• [Work instructions]: Repeat the listing that follows, character for character, minus the pictures.

• [Material supplied]:
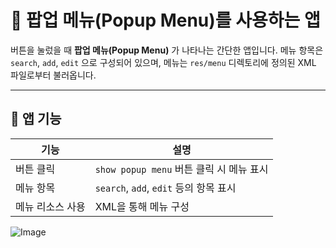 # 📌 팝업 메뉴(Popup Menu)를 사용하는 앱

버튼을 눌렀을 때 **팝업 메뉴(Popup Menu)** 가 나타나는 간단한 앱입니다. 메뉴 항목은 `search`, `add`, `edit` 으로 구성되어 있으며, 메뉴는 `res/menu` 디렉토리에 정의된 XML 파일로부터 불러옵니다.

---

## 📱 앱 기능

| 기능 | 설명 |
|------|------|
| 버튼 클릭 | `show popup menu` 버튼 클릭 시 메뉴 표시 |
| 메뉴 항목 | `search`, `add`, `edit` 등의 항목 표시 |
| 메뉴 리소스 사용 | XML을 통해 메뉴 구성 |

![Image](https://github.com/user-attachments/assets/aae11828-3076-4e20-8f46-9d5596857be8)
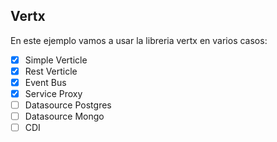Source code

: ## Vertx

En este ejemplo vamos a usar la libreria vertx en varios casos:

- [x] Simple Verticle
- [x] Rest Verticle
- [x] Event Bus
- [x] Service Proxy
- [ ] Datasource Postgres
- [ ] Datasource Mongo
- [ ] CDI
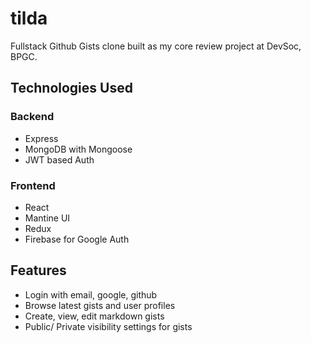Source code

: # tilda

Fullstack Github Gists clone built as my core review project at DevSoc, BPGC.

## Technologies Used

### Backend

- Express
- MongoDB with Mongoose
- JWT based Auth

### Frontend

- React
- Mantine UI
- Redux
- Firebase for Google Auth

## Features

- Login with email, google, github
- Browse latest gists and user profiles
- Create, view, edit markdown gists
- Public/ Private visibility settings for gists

• [Response]:
 # 📌 팝업 메뉴(Popup Menu)를 사용하는 앱

버튼을 눌렀을 때 **팝업 메뉴(Popup Menu)** 가 나타나는 간단한 앱입니다. 메뉴 항목은 `search`, `add`, `edit` 으로 구성되어 있으며, 메뉴는 `res/menu` 디렉토리에 정의된 XML 파일로부터 불러옵니다.

---

## 📱 앱 기능

| 기능 | 설명 |
|------|------|
| 버튼 클릭 | `show popup menu` 버튼 클릭 시 메뉴 표시 |
| 메뉴 항목 | `search`, `add`, `edit` 등의 항목 표시 |
| 메뉴 리소스 사용 | XML을 통해 메뉴 구성 |

![Image](https://github.com/user-attachments/assets/aae11828-3076-4e20-8f46-9d5596857be8)
Source code

: ## Vertx

En este ejemplo vamos a usar la libreria vertx en varios casos:

- [x] Simple Verticle
- [x] Rest Verticle
- [x] Event Bus
- [x] Service Proxy
- [ ] Datasource Postgres
- [ ] Datasource Mongo
- [ ] CDI
Source code

: # tilda

Fullstack Github Gists clone built as my core review project at DevSoc, BPGC.

## Technologies Used

### Backend

- Express
- MongoDB with Mongoose
- JWT based Auth

### Frontend

- React
- Mantine UI
- Redux
- Firebase for Google Auth

## Features

- Login with email, google, github
- Browse latest gists and user profiles
- Create, view, edit markdown gists
- Public/ Private visibility settings for gists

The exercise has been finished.